>Who cares what the documentation says, store.exe DOES crash my server.
Your server, yes. Not mine, not the one I administrated at my last job
(which covered some 7.000 users).
>75 articles *specifically* contain "store" AND "crash" in the exchange
>support centre KBs.
Well, true. But most of those 75 also state a reason for why it crashes,
usually there are some prerequisites.
>More fool you. Do these upgrades to newer version automatically install
>themselves, resolve conflicts with previous versions, upgrade the
>hardware overnight and run training sessions for existing users at zero
>cost?
Not more then is the case on an open source platform. But, the point is that
I do not have to pay for the upgrades, and I can get support from Microsoft.

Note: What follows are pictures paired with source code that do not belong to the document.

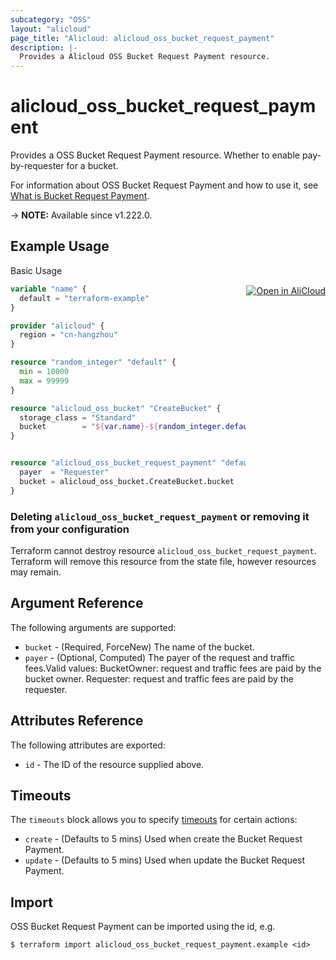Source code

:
 ```yaml
---
subcategory: "OSS"
layout: "alicloud"
page_title: "Alicloud: alicloud_oss_bucket_request_payment"
description: |-
  Provides a Alicloud OSS Bucket Request Payment resource.
---
```


# alicloud_oss_bucket_request_payment

Provides a OSS Bucket Request Payment resource. Whether to enable pay-by-requester for a bucket.

For information about OSS Bucket Request Payment and how to use it, see [What is Bucket Request Payment](https://www.alibabacloud.com/help/en/oss/developer-reference/putbucketrequestpayment).

-> **NOTE:** Available since v1.222.0.

## Example Usage
<div class="oics-button" style="float: right;margin: 0 0 -40px 0;">
  <a href="https://api.aliyun.com/api-tools/terraform?resource=alicloud_oss_bucket_request_payment&exampleId=9f16db7f-6cbf-083d-612e-45a23b3bfac3fc468f87&activeTab=example&spm=docs.r.oss_bucket_request_payment.0.9f16db7f6c" target="_blank">
    <img alt="Open in AliCloud" src="https://img.alicdn.com/imgextra/i1/O1CN01hjjqXv1uYUlY56FyX_!!6000000006049-55-tps-254-36.svg" style="max-height: 44px; margin: 32px auto; max-width: 100%;">
  </a>
</div>

Basic Usage

```terraform
variable "name" {
  default = "terraform-example"
}

provider "alicloud" {
  region = "cn-hangzhou"
}

resource "random_integer" "default" {
  min = 10000
  max = 99999
}

resource "alicloud_oss_bucket" "CreateBucket" {
  storage_class = "Standard"
  bucket        = "${var.name}-${random_integer.default.result}"
}


resource "alicloud_oss_bucket_request_payment" "default" {
  payer  = "Requester"
  bucket = alicloud_oss_bucket.CreateBucket.bucket
}
```

### Deleting `alicloud_oss_bucket_request_payment` or removing it from your configuration

Terraform cannot destroy resource `alicloud_oss_bucket_request_payment`. Terraform will remove this resource from the state file, however resources may remain.

## Argument Reference

The following arguments are supported:
* `bucket` - (Required, ForceNew) The name of the bucket.
* `payer` - (Optional, Computed) The payer of the request and traffic fees.Valid values: BucketOwner: request and traffic fees are paid by the bucket owner. Requester: request and traffic fees are paid by the requester.

## Attributes Reference

The following attributes are exported:
* `id` - The ID of the resource supplied above.

## Timeouts

The `timeouts` block allows you to specify [timeouts](https://www.terraform.io/docs/configuration-0-11/resources.html#timeouts) for certain actions:
* `create` - (Defaults to 5 mins) Used when create the Bucket Request Payment.
* `update` - (Defaults to 5 mins) Used when update the Bucket Request Payment.

## Import

OSS Bucket Request Payment can be imported using the id, e.g.

```shell
$ terraform import alicloud_oss_bucket_request_payment.example <id>
```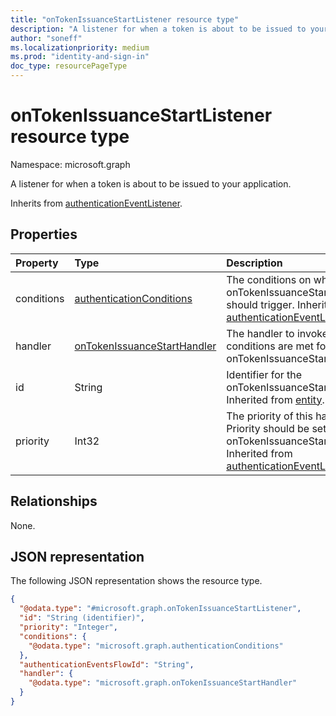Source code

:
 ```yaml
---
title: "onTokenIssuanceStartListener resource type"
description: "A listener for when a token is about to be issued to your application."
author: "soneff"
ms.localizationpriority: medium
ms.prod: "identity-and-sign-in"
doc_type: resourcePageType
---
```


# onTokenIssuanceStartListener resource type

Namespace: microsoft.graph

A listener for when a token is about to be issued to your application.

Inherits from [authenticationEventListener](../resources/authenticationeventlistener.md).  

## Properties
|Property|Type|Description|
|:---|:---|:---|
|conditions|[authenticationConditions](../resources/authenticationconditions.md)|The conditions on which onTokenIssuanceStartListener should trigger. Inherited from [authenticationEventListener](../resources/authenticationeventlistener.md).|
|handler|[onTokenIssuanceStartHandler](../resources/ontokenissuancestarthandler.md)|The handler to invoke when conditions are met for this onTokenIssuanceStartListener.|
|id|String|Identifier for the onTokenIssuanceStartListener. Inherited from [entity](../resources/entity.md).|
|priority|Int32| The priority of this handler. Priority should be set to 500 for onTokenIssuanceStartListeners. Inherited from [authenticationEventListener](../resources/authenticationeventlistener.md).|

## Relationships
None.

## JSON representation
The following JSON representation shows the resource type.
<!-- {
  "blockType": "resource",
  "keyProperty": "id",
  "@odata.type": "microsoft.graph.onTokenIssuanceStartListener",
  "baseType": "microsoft.graph.authenticationEventListener",
  "openType": false
}
-->
``` json
{
  "@odata.type": "#microsoft.graph.onTokenIssuanceStartListener",
  "id": "String (identifier)",
  "priority": "Integer",
  "conditions": {
    "@odata.type": "microsoft.graph.authenticationConditions"
  },
  "authenticationEventsFlowId": "String",
  "handler": {
    "@odata.type": "microsoft.graph.onTokenIssuanceStartHandler"
  }
}
```

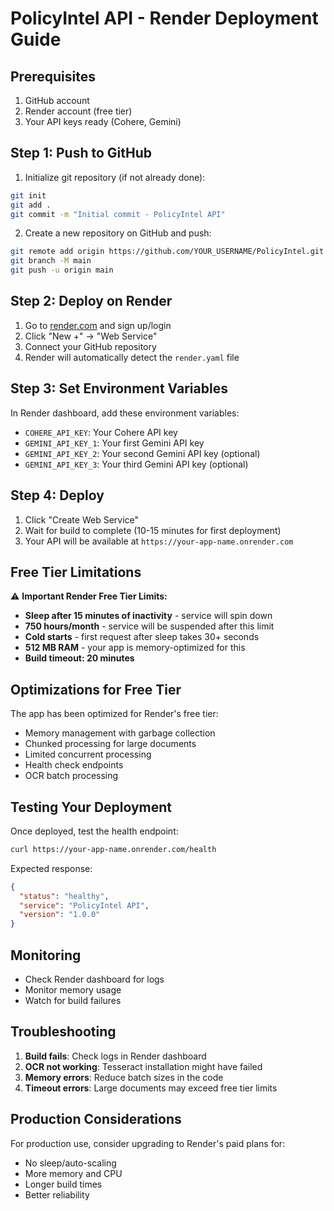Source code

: # PolicyIntel API - Render Deployment Guide

## Prerequisites
1. GitHub account
2. Render account (free tier)
3. Your API keys ready (Cohere, Gemini)

## Step 1: Push to GitHub

1. Initialize git repository (if not already done):
```bash
git init
git add .
git commit -m "Initial commit - PolicyIntel API"
```

2. Create a new repository on GitHub and push:
```bash
git remote add origin https://github.com/YOUR_USERNAME/PolicyIntel.git
git branch -M main
git push -u origin main
```

## Step 2: Deploy on Render

1. Go to [render.com](https://render.com) and sign up/login
2. Click "New +" → "Web Service"
3. Connect your GitHub repository
4. Render will automatically detect the `render.yaml` file

## Step 3: Set Environment Variables

In Render dashboard, add these environment variables:
- `COHERE_API_KEY`: Your Cohere API key
- `GEMINI_API_KEY_1`: Your first Gemini API key
- `GEMINI_API_KEY_2`: Your second Gemini API key (optional)
- `GEMINI_API_KEY_3`: Your third Gemini API key (optional)

## Step 4: Deploy

1. Click "Create Web Service"
2. Wait for build to complete (10-15 minutes for first deployment)
3. Your API will be available at `https://your-app-name.onrender.com`

## Free Tier Limitations

⚠️ **Important Render Free Tier Limits:**
- **Sleep after 15 minutes of inactivity** - service will spin down
- **750 hours/month** - service will be suspended after this limit
- **Cold starts** - first request after sleep takes 30+ seconds
- **512 MB RAM** - your app is memory-optimized for this
- **Build timeout: 20 minutes**

## Optimizations for Free Tier

The app has been optimized for Render's free tier:
- Memory management with garbage collection
- Chunked processing for large documents
- Limited concurrent processing
- Health check endpoints
- OCR batch processing

## Testing Your Deployment

Once deployed, test the health endpoint:
```bash
curl https://your-app-name.onrender.com/health
```

Expected response:
```json
{
  "status": "healthy",
  "service": "PolicyIntel API",
  "version": "1.0.0"
}
```

## Monitoring

- Check Render dashboard for logs
- Monitor memory usage
- Watch for build failures

## Troubleshooting

1. **Build fails**: Check logs in Render dashboard
2. **OCR not working**: Tesseract installation might have failed
3. **Memory errors**: Reduce batch sizes in the code
4. **Timeout errors**: Large documents may exceed free tier limits

## Production Considerations

For production use, consider upgrading to Render's paid plans for:
- No sleep/auto-scaling
- More memory and CPU
- Longer build times
- Better reliability

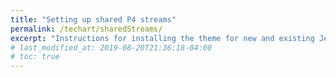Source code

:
 ```yaml
---
title: "Setting up shared P4 streams"
permalink: /techart/sharedStreams/
excerpt: "Instructions for installing the theme for new and existing Jekyll based sites."
# last_modified_at: 2019-08-20T21:36:18-04:00
# toc: true
---
```



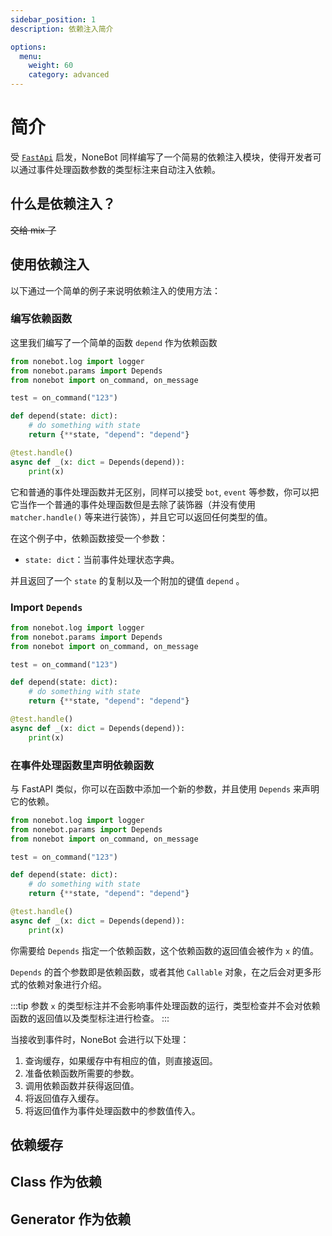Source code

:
 ```yaml
---
sidebar_position: 1
description: 依赖注入简介

options:
  menu:
    weight: 60
    category: advanced
---
```


# 简介

受 [`FastApi`](https://fastapi.tiangolo.com/tutorial/dependencies/) 启发，NoneBot 同样编写了一个简易的依赖注入模块，使得开发者可以通过事件处理函数参数的类型标注来自动注入依赖。

## 什么是依赖注入？

~~交给 mix 了~~

## 使用依赖注入

以下通过一个简单的例子来说明依赖注入的使用方法：

### 编写依赖函数

这里我们编写了一个简单的函数 `depend` 作为依赖函数

```python {7-9}
from nonebot.log import logger
from nonebot.params import Depends
from nonebot import on_command, on_message

test = on_command("123")

def depend(state: dict):
    # do something with state
    return {**state, "depend": "depend"}

@test.handle()
async def _(x: dict = Depends(depend)):
    print(x)
```

它和普通的事件处理函数并无区别，同样可以接受 `bot`, `event` 等参数，你可以把它当作一个普通的事件处理函数但是去除了装饰器（并没有使用 `matcher.handle()` 等来进行装饰），并且它可以返回任何类型的值。

在这个例子中，依赖函数接受一个参数：

- `state: dict`：当前事件处理状态字典。

并且返回了一个 `state` 的复制以及一个附加的键值 `depend` 。

### Import `Depends`

```python {2}
from nonebot.log import logger
from nonebot.params import Depends
from nonebot import on_command, on_message

test = on_command("123")

def depend(state: dict):
    # do something with state
    return {**state, "depend": "depend"}

@test.handle()
async def _(x: dict = Depends(depend)):
    print(x)
```

### 在事件处理函数里声明依赖函数

与 FastAPI 类似，你可以在函数中添加一个新的参数，并且使用 `Depends` 来声明它的依赖。

```python {12}
from nonebot.log import logger
from nonebot.params import Depends
from nonebot import on_command, on_message

test = on_command("123")

def depend(state: dict):
    # do something with state
    return {**state, "depend": "depend"}

@test.handle()
async def _(x: dict = Depends(depend)):
    print(x)
```

你需要给 `Depends` 指定一个依赖函数，这个依赖函数的返回值会被作为 `x` 的值。

`Depends` 的首个参数即是依赖函数，或者其他 `Callable` 对象，在之后会对更多形式的依赖对象进行介绍。

:::tip
参数 `x` 的类型标注并不会影响事件处理函数的运行，类型检查并不会对依赖函数的返回值以及类型标注进行检查。
:::

当接收到事件时，NoneBot 会进行以下处理：

1. 查询缓存，如果缓存中有相应的值，则直接返回。
2. 准备依赖函数所需要的参数。
3. 调用依赖函数并获得返回值。
4. 将返回值存入缓存。
5. 将返回值作为事件处理函数中的参数值传入。

## 依赖缓存

## Class 作为依赖

## Generator 作为依赖
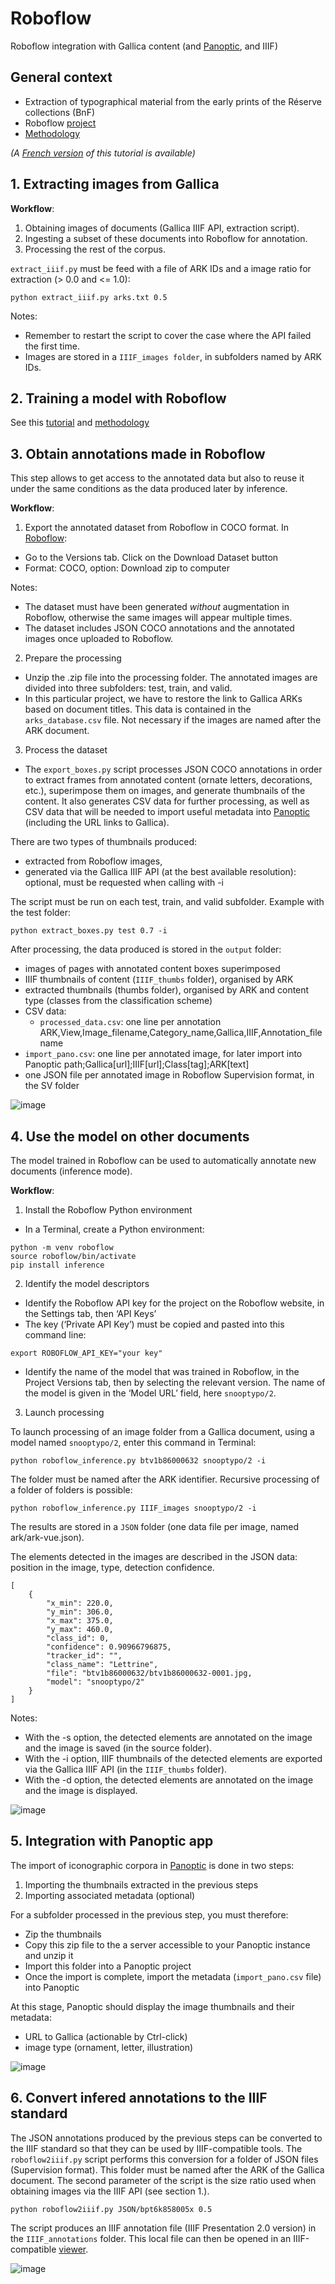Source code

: # Roboflow
Roboflow integration with Gallica content (and [Panoptic](https://panopticorg.github.io/), and IIIF)

## General context
- Extraction of typographical material from the early prints of the Réserve collections (BnF)
- Roboflow [project](https://app.roboflow.com/snooptypo)
- [Methodology](https://docs.google.com/presentation/d/1TdVedZGo4_sOiXMk-Do7hSQA7STYTNOU_ZxO1fHRrXw/edit?slide=id.g12b1dcf850d_0_49#slide=id.g12b1dcf850d_0_49)

<i>(A [French version](readme_FR.pdf) of this tutorial is available)</i>

## 1. Extracting images from Gallica

<b>Workflow</b>:
1. Obtaining images of documents (Gallica IIIF API, extraction script).
2. Ingesting a subset of these documents into Roboflow for annotation.
3. Processing the rest of the corpus.

`extract_iiif.py` must be feed with a file of ARK IDs and a image ratio for extraction (> 0.0 and <= 1.0):

```
python extract_iiif.py arks.txt 0.5
```
Notes:
- Remember to restart the script to cover the case where the API failed the first time.
- Images are stored in a `IIIF_images folder`, in subfolders named by ARK IDs.

## 2. Training a model with Roboflow
See this [tutorial](https://docs.google.com/presentation/d/1-a0tdgQRa2K5ESwN5IhTn8VnGtDaxeseK37TgvtaiHY/edit?slide=id.g12b1dcf850d_0_49#slide=id.g12b1dcf850d_0_49)
and [methodology](https://docs.google.com/presentation/d/1TdVedZGo4_sOiXMk-Do7hSQA7STYTNOU_ZxO1fHRrXw/edit?slide=id.g12b1dcf850d_0_49#slide=id.g12b1dcf850d_0_49)


## 3. Obtain annotations made in Roboflow

This step allows to get access to the annotated data but also to reuse it under the same conditions as the data produced later by inference.

<b>Workflow</b>:
1. Export the annotated dataset from Roboflow in COCO format.
In [Roboflow](https://app.roboflow.com/snooptypo/snooptypo/models): 
- Go to the Versions tab. Click on the Download Dataset button
- Format: COCO, option: Download zip to computer
  
Notes:
- The dataset must have been generated <i>without</i> augmentation in Roboflow, otherwise the same images will appear multiple times. 
- The dataset includes JSON COCO annotations and the annotated images once uploaded to Roboflow.

2. Prepare the processing
- Unzip the .zip file into the processing folder. The annotated images are divided into three subfolders: test, train, and valid.
- In this particular project, we have to restore the link to Gallica ARKs based on document titles. This data is contained in the `arks_database.csv` file. Not necessary if the images are named after the ARK document.

3. Process the dataset
- The `export_boxes.py` script processes JSON COCO annotations in order to extract frames from annotated content (ornate letters, decorations, etc.), superimpose them on images, and generate thumbnails of the content. It also generates CSV data for further processing, as well as CSV data that will be needed to import useful metadata into [Panoptic](https://panopticorg.github.io/) (including the URL links to Gallica).

There are two types of thumbnails produced:
- extracted from Roboflow images,
- generated via the Gallica IIIF API (at the best available resolution): optional, must be requested when calling with -i

The script must be run on each test, train, and valid subfolder. Example with the test folder:
```
python extract_boxes.py test 0.7 -i
```

After processing, the data produced is stored in the `output` folder:
- images of pages with annotated content boxes superimposed
- IIIF thumbnails of content (`IIIF_thumbs` folder), organised by ARK
- extracted thumbnails (thumbs folder), organised by ARK and content type (classes from the classification scheme)
- CSV data:
  - `processed_data.csv`: one line per annotation ARK,View,Image_filename,Category_name,Gallica,IIIF,Annotation_filename
 - `import_pano.csv`: one line per annotated image, for later import into Panoptic
path;Gallica[url];IIIF[url];Class[tag];ARK[text]
 - one JSON file per annotated image in Roboflow Supervision format, in the SV folder

![image](images/boxes.jpeg)

## 4. Use the model on other documents 

The model trained in Roboflow can be used to automatically annotate new documents (inference mode).

<b>Workflow</b>:
1. Install the Roboflow Python environment
- In a Terminal, create a Python environment:
```
python -m venv roboflow
source roboflow/bin/activate
pip install inference
```

2. Identify the model descriptors

- Identify the Roboflow API key for the project on the Roboflow website, in the Settings tab, then ‘API Keys’
- The key (‘Private API Key’) must be copied and pasted into this command line:

```
export ROBOFLOW_API_KEY="your key"
```

- Identify the name of the model that was trained in Roboflow, in the Project Versions tab, then by selecting the relevant version. The name of the model is given in the ‘Model URL’ field, here `snooptypo/2`.

3. Launch processing

To launch processing of an image folder from a Gallica document, using a model named `snooptypo/2`, enter this command in Terminal:
 
```
python roboflow_inference.py btv1b86000632 snooptypo/2 -i
```

The folder must be named after the ARK identifier. Recursive processing of a folder of folders is possible:
```
python roboflow_inference.py IIIF_images snooptypo/2 -i
```

The results are stored in a `JSON` folder (one data file per image, named ark/ark-vue.json).  

The elements detected in the images are described in the JSON data: position in the image, type, detection confidence. 

```
[
    {
        "x_min": 220.0,
        "y_min": 306.0,
        "x_max": 375.0,
        "y_max": 460.0,
        "class_id": 0,
        "confidence": 0.90966796875,
        "tracker_id": "",
        "class_name": "Lettrine",
        "file": "btv1b86000632/btv1b86000632-0001.jpg,
        "model": "snooptypo/2"
    }
]
```
Notes:
- With the -s option, the detected elements are annotated on the image and the image is saved (in the source folder).
- With the -i option, IIIF thumbnails of the detected elements are exported via the Gallica IIIF API (in the `IIIF_thumbs` folder).
- With the -d option, the detected elements are annotated on the image and the image is displayed.

![image](images/thumbs.jpeg)

## 5. Integration with Panoptic app 

The import of iconographic corpora in [Panoptic](https://panopticorg.github.io/) is done in two steps:
1. Importing the thumbnails extracted in the previous steps
2. Importing associated metadata (optional)

For a subfolder processed in the previous step, you must therefore:
- Zip the thumbnails 
- Copy this zip file to the a server accessible to your Panoptic instance and unzip it
- Import this folder into a Panoptic project
- Once the import is complete, import the metadata (`import_pano.csv` file) into Panoptic

At this stage, Panoptic should display the image thumbnails and their metadata:
- URL to Gallica (actionable by Ctrl-click)
- image type (ornament, letter, illustration)

![image](images/pano.png)


## 6. Convert infered annotations to the IIIF standard

The JSON annotations produced by the previous steps can be converted to the IIIF standard so that they can be used by IIIF-compatible tools. The `roboflow2iiif.py` script performs this conversion for a folder of JSON files (Supervision format). This folder must be named after the ARK of the Gallica document. The second parameter of the script is the size ratio used when obtaining images via the IIIF API (see section 1.).

```
python roboflow2iiif.py JSON/bpt6k858005x 0.5
```

The script produces an IIIF annotation file (IIIF Presentation 2.0 version) in the `IIIF_annotations` folder. This local file can then be opened in an IIIF-compatible [viewer](https://gallica.bnf.fr/view3if/ga/ark:/12148/bpt6k858005x).

![image](images/mirador.png)

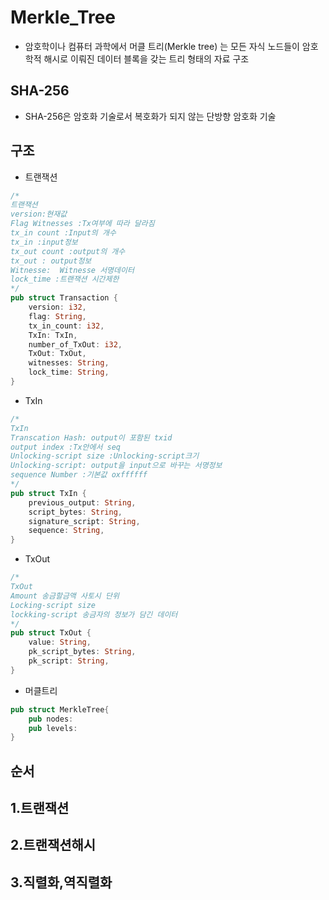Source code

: # Merkle_Tree

- 암호학이나 컴퓨터 과학에서 머클 트리(Merkle tree) 는 모든 자식 노드들이 암호학적 해시로 이뤄진 데이터 블록을 갖는 트리 형태의 자료 구조

## SHA-256

- SHA-256은 암호화 기술로서 복호화가 되지 않는 단방향 암호화 기술

## 구조

- 트랜잭션

```rs
/*
트랜잭션
version:현재값
Flag Witnesses :Tx여부에 따라 달라짐
tx_in count :Input의 개수
tx_in :input정보
tx_out count :output의 개수
tx_out : output정보
Witnesse:  Witnesse 서명데이터
lock_time :트랜잭션 시간제한
*/
pub struct Transaction {
    version: i32,
    flag: String,
    tx_in_count: i32,
    TxIn: TxIn,
    number_of_TxOut: i32,
    TxOut: TxOut,
    witnesses: String,
    lock_time: String,
}
```

- TxIn

```rs
/*
TxIn
Transcation Hash: output이 포함된 txid
output index :Tx안에서 seq
Unlocking-script size :Unlocking-script크기
Unlocking-script: output을 input으로 바꾸는 서명정보
sequence Number :기본값 oxffffff
*/
pub struct TxIn {
    previous_output: String,
    script_bytes: String,
    signature_script: String,
    sequence: String,
}
```

- TxOut

```rs
/*
TxOut
Amount 송금할금액 사토시 단위
Locking-script size
lockking-script 송금자의 정보가 담긴 데이터
*/
pub struct TxOut {
    value: String,
    pk_script_bytes: String,
    pk_script: String,
}
```

- 머클트리

```rs
pub struct MerkleTree{
    pub nodes:
    pub levels:
}
```

## 순서

## 1.트랜잭션

## 2.트랜잭션해시

## 3.직렬화,역직렬화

>Your part of the reason the rest of us have to put up with the Cr4p that
>software companies spew out unfinished just to meet revenue targets.
Really? Just how am I part of the problem simply because I can administer
both *NIX-based open source platforms, or huge commercial installations from
software vendors that you may or may not like?
>Latest versions, the day they ship are often more buggy than the
>previous version patched.
Where did I say I participated in FCS installs?
>Again more fool you.
>Never before have so many people paid good money for software, only to
>find that they have become part of the largest beta test in history.
You do not have to like exchange; you do not have to like me. But just as
you are free to dump on exchange, I am just as free to say I actually like
the platform from a groupware perspective.
To me, it seem pretty apparent that one of us is doing something very wrong
with their Exchange environment.
Look, Jason, we should probably take this discussion off-list completely.
But as a closing statement; IF someone want to know anything about exchange
as a groupware platform, or how I have chose to utilize Exim as a mail
washer/router in conjunction with Exchange, Sharepoint Portal Server and
Office 2003, feel free to give me a holler.